Muy pronto llegaría con los años el gran exorcismo sociológico del siglo XX: la cruel Segunda guerra mundial y sus desastres sociales y humanitarios. Pocos años antes de eso, la Viena liberal y democrática caería bajo la influencia del nazismo. Tuvieron entonces Alma y Franz que marcharse a Francia en el año 1938. Pero, en el año 1940, el país galo también acabaría ocupado por tropas alemanas. Así que decidieron refugiarse en el sur de Francia, lejos del fragor belicista y opresivo del norte. En una pequeña población de los Pirineos franceses fueron acogidos, muy amablemente, por las monjas católicas de un santuario milagroso, Lourdes. Entonces la curiosidad y el agradecimiento del poeta llegaron a provocar en su mente judía una promesa melancólica: si saliesen vivos de Francia llevaría a cabo una gran obra literaria para dar a conocer a todo el mundo la historia de aquel desconocido santuario.

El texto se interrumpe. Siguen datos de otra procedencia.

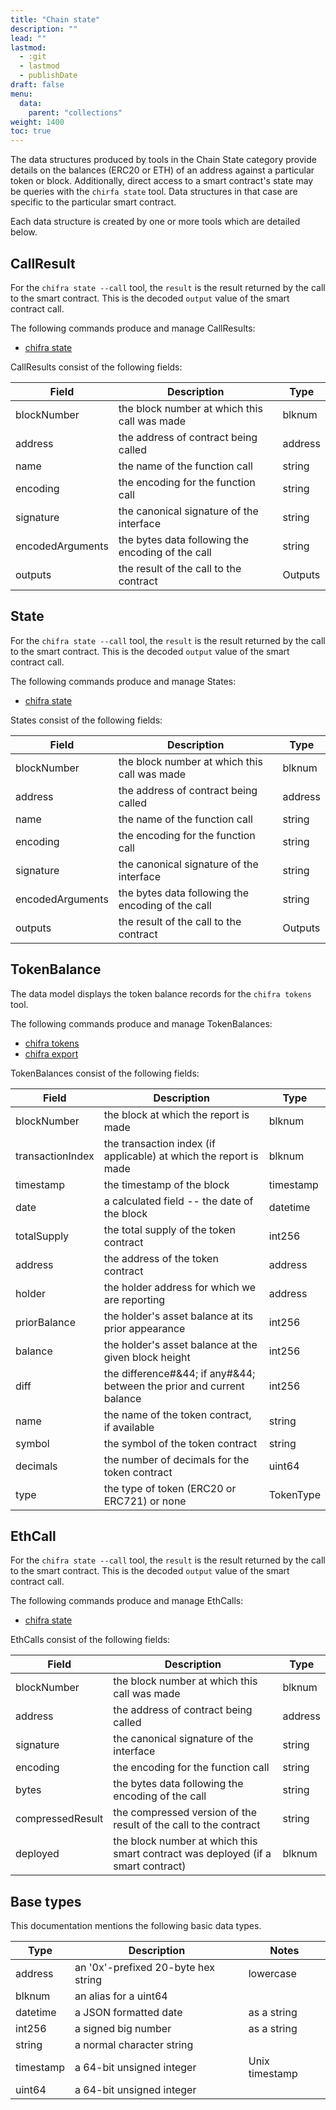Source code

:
 ```yaml
---
title: "Chain state"
description: ""
lead: ""
lastmod:
  - :git
  - lastmod
  - publishDate
draft: false
menu:
  data:
    parent: "collections"
weight: 1400
toc: true
---
```


<!-- markdownlint-disable MD033 MD036 MD041 -->
The data structures produced by tools in the Chain State category provide details on the balances
(ERC20 or ETH) of an address against a particular token or block. Additionally, direct access to
a smart contract's state may be queries with the `chirfa state` tool. Data structures in that case
are specific to the particular smart contract.

Each data structure is created by one or more tools which are detailed below.

## CallResult

<!-- markdownlint-disable MD033 MD036 MD041 -->
For the `chifra state --call` tool, the `result` is the result returned by the call to the smart
contract. This is the decoded `output` value of the smart contract call.

The following commands produce and manage CallResults:

- [chifra state](/chifra/chainstate/#chifra-state)

CallResults consist of the following fields:

| Field            | Description                                       | Type    |
| ---------------- | ------------------------------------------------- | ------- |
| blockNumber      | the block number at which this call was made      | blknum  |
| address          | the address of contract being called              | address |
| name             | the name of the function call                     | string  |
| encoding         | the encoding for the function call                | string  |
| signature        | the canonical signature of the interface          | string  |
| encodedArguments | the bytes data following the encoding of the call | string  |
| outputs          | the result of the call to the contract            | Outputs |

## State

<!-- markdownlint-disable MD033 MD036 MD041 -->
For the `chifra state --call` tool, the `result` is the result returned by the call to the smart
contract. This is the decoded `output` value of the smart contract call.

The following commands produce and manage States:

- [chifra state](/chifra/chainstate/#chifra-state)

States consist of the following fields:

| Field            | Description                                       | Type    |
| ---------------- | ------------------------------------------------- | ------- |
| blockNumber      | the block number at which this call was made      | blknum  |
| address          | the address of contract being called              | address |
| name             | the name of the function call                     | string  |
| encoding         | the encoding for the function call                | string  |
| signature        | the canonical signature of the interface          | string  |
| encodedArguments | the bytes data following the encoding of the call | string  |
| outputs          | the result of the call to the contract            | Outputs |

## TokenBalance

<!-- markdownlint-disable MD033 MD036 MD041 -->
The data model displays the token balance records for the `chifra tokens` tool.

The following commands produce and manage TokenBalances:

- [chifra tokens](/chifra/chainstate/#chifra-tokens)
- [chifra export](/chifra/accounts/#chifra-export)

TokenBalances consist of the following fields:

| Field            | Description                                                           | Type      |
| ---------------- | --------------------------------------------------------------------- | --------- |
| blockNumber      | the block at which the report is made                                 | blknum    |
| transactionIndex | the transaction index (if applicable) at which the report is made     | blknum    |
| timestamp        | the timestamp of the block                                            | timestamp |
| date             | a calculated field -- the date of the block                           | datetime  |
| totalSupply      | the total supply of the token contract                                | int256    |
| address          | the address of the token contract                                     | address   |
| holder           | the holder address for which we are reporting                         | address   |
| priorBalance     | the holder's asset balance at its prior appearance                    | int256    |
| balance          | the holder's asset balance at the given block height                  | int256    |
| diff             | the difference#&44; if any#&44; between the prior and current balance | int256    |
| name             | the name of the token contract, if available                          | string    |
| symbol           | the symbol of the token contract                                      | string    |
| decimals         | the number of decimals for the token contract                         | uint64    |
| type             | the type of token (ERC20 or ERC721) or none                           | TokenType |

## EthCall

<!-- markdownlint-disable MD033 MD036 MD041 -->
For the `chifra state --call` tool, the `result` is the result returned by the call to the smart
contract. This is the decoded `output` value of the smart contract call.

The following commands produce and manage EthCalls:

- [chifra state](/chifra/chainstate/#chifra-state)

EthCalls consist of the following fields:

| Field            | Description                                                                      | Type    |
| ---------------- | -------------------------------------------------------------------------------- | ------- |
| blockNumber      | the block number at which this call was made                                     | blknum  |
| address          | the address of contract being called                                             | address |
| signature        | the canonical signature of the interface                                         | string  |
| encoding         | the encoding for the function call                                               | string  |
| bytes            | the bytes data following the encoding of the call                                | string  |
| compressedResult | the compressed version of the result of the call to the contract                 | string  |
| deployed         | the block number at which this smart contract was deployed (if a smart contract) | blknum  |

## Base types

This documentation mentions the following basic data types.

| Type      | Description                         | Notes          |
| --------- | ----------------------------------- | -------------- |
| address   | an '0x'-prefixed 20-byte hex string | lowercase      |
| blknum    | an alias for a uint64               |                |
| datetime  | a JSON formatted date               | as a string    |
| int256    | a signed big number                 | as a string    |
| string    | a normal character string           |                |
| timestamp | a 64-bit unsigned integer           | Unix timestamp |
| uint64    | a 64-bit unsigned integer           |                |
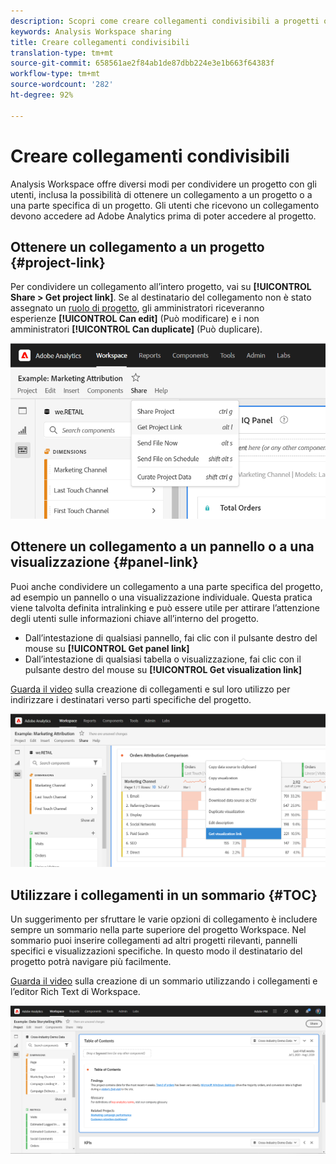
 ```yaml
---
description: Scopri come creare collegamenti condivisibili a progetti o visualizzazioni
keywords: Analysis Workspace sharing
title: Creare collegamenti condivisibili
translation-type: tm+mt
source-git-commit: 658561ae2f84ab1de87dbb224e3e1b663f64383f
workflow-type: tm+mt
source-wordcount: '282'
ht-degree: 92%

---
```



# Creare collegamenti condivisibili

Analysis Workspace offre diversi modi per condividere un progetto con gli utenti, inclusa la possibilità di ottenere un collegamento a un progetto o a una parte specifica di un progetto. Gli utenti che ricevono un collegamento devono accedere ad Adobe Analytics prima di poter accedere al progetto.

## Ottenere un collegamento a un progetto {#project-link}

Per condividere un collegamento all’intero progetto, vai su **[!UICONTROL Share > Get project link]**. Se al destinatario del collegamento non è stato assegnato un [ruolo di progetto](https://docs.adobe.com/content/help/it-IT/analytics/analyze/analysis-workspace/curate-share/share-projects.html), gli amministratori riceveranno esperienze **[!UICONTROL Can edit]** (Può modificare) e i non amministratori **[!UICONTROL Can duplicate]** (Può duplicare).

![](assets/get-project-link.png)

## Ottenere un collegamento a un pannello o a una visualizzazione {#panel-link}

Puoi anche condividere un collegamento a una parte specifica del progetto, ad esempio un pannello o una visualizzazione individuale. Questa pratica viene talvolta definita intralinking e può essere utile per attirare l’attenzione degli utenti sulle informazioni chiave all’interno del progetto.

* Dall’intestazione di qualsiasi pannello, fai clic con il pulsante destro del mouse su **[!UICONTROL Get panel link]**
* Dall’intestazione di qualsiasi tabella o visualizzazione, fai clic con il pulsante destro del mouse su **[!UICONTROL Get visualization link]**

[Guarda il video](https://docs.adobe.com/content/help/en/analytics-learn/tutorials/analysis-workspace/visualizations/intra-linking-in-analysis-workspace.html) sulla creazione di collegamenti e sul loro utilizzo per indirizzare i destinatari verso parti specifiche del progetto.

![](assets/get-viz-link.png)

## Utilizzare i collegamenti in un sommario {#TOC}

Un suggerimento per sfruttare le varie opzioni di collegamento è includere sempre un sommario nella parte superiore del progetto Workspace. Nel sommario puoi inserire collegamenti ad altri progetti rilevanti, pannelli specifici e visualizzazioni specifiche. In questo modo il destinatario del progetto potrà navigare più facilmente.

[Guarda il video](https://docs.adobe.com/content/help/en/analytics-learn/tutorials/analysis-workspace/navigating-workspace-projects/create-a-toc-in-analysis-workspace.html) sulla creazione di un sommario utilizzando i collegamenti e l’editor Rich Text di Workspace.

![](assets/toc.png)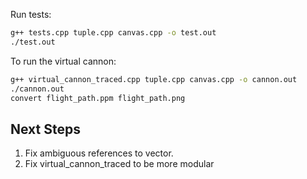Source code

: Run tests: 

```bash
g++ tests.cpp tuple.cpp canvas.cpp -o test.out
./test.out

```

To run the virtual cannon:

```bash
g++ virtual_cannon_traced.cpp tuple.cpp canvas.cpp -o cannon.out
./cannon.out
convert flight_path.ppm flight_path.png
```

## Next Steps

1. Fix ambiguous references to vector.
1. Fix virtual_cannon_traced to be more modular
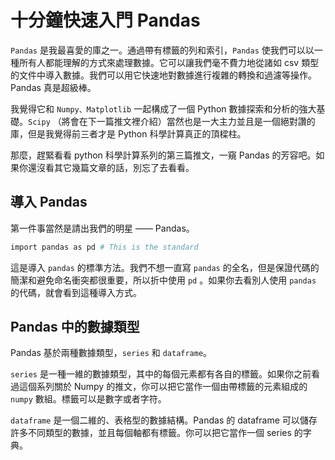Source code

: # 十分鐘快速入門 Pandas


`Pandas` 是我最喜愛的庫之一。通過帶有標籤的列和索引，`Pandas` 使我們可以以一種所有人都能理解的方式來處理數據。它可以讓我們毫不費力地從諸如 csv 類型的文件中導入數據。我們可以用它快速地對數據進行複雜的轉換和過濾等操作。Pandas 真是超級棒。

我覺得它和 `Numpy、Matplotlib` 一起構成了一個 Python 數據探索和分析的強大基礎。`Scipy` （將會在下一篇推文裡介紹）當然也是一大主力並且是一個絕對讚的庫，但是我覺得前三者才是 Python 科學計算真正的頂樑柱。

那麼，趕緊看看 python 科學計算系列的第三篇推文，一窺 Pandas 的芳容吧。如果你還沒看其它幾篇文章的話，別忘了去看看。


## 導入 Pandas

第一件事當然是請出我們的明星 —— Pandas。

```sh
import pandas as pd # This is the standard
```

這是導入 `pandas` 的標準方法。我們不想一直寫 `pandas` 的全名，但是保證代碼的簡潔和避免命名衝突都很重要，所以折中使用 `pd` 。如果你去看別人使用 `pandas` 的代碼，就會看到這種導入方式。


## Pandas 中的數據類型

Pandas 基於兩種數據類型，`series` 和 `dataframe`。

`series` 是一種一維的數據類型，其中的每個元素都有各自的標籤。如果你之前看過這個系列關於 Numpy 的推文，你可以把它當作一個由帶標籤的元素組成的 `numpy` 數組。標籤可以是數字或者字符。

`dataframe` 是一個二維的、表格型的數據結構。Pandas 的 dataframe 可以儲存許多不同類型的數據，並且每個軸都有標籤。你可以把它當作一個 series 的字典。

Así concebiría Franz Werfel su famosa novela La canción de Bernadette, publicada en el año 1941, cuando llegasen a Nueva York, después de pasar por España y Portugal, camino ahora de su propia salvación y la de Alma.

(Óleo expresionista de Oskar Kokoschka, La novia del viento, 1913, Basilea, Suiza; Óleo impresionista del padre de Alma, Emil Schindler, La canción de la Tierra, 1890; Retrato fotográfico del compositor Gustav Mahler, 1900; Retrato fotográfico de Alma Mahler, 1902; Fotografía del arquitecto alemán Walter Gropius, 1922; Autorretrato, del pintor Oskar Kokoschka, 1919, Leopold Museum, Viena, Austria; Obra expresionista de Oskar Kokoschka, Amantes con un gato, 1917, donde el pintor compuso a Alma y a él como una alegoría de lo imposible; Imagen fotográfica del pintor Kokoschka ante su obra, 1943; Fotografía del pintor Oskar Kokoschka con su esposa Olda Palkovská en Londres en 1939; Cuadro expresionista de Oskar Kokoschka, Londres y el Támesis, 1959, Tate Gallery, Fundación Oskar Kokoschka; Imagen fotográfica de Alma Mahler y Franz Werfel, 1941, Nueva York; Imágenes fotográficas de Alma Mahler Werfel en Nueva York, 1960.)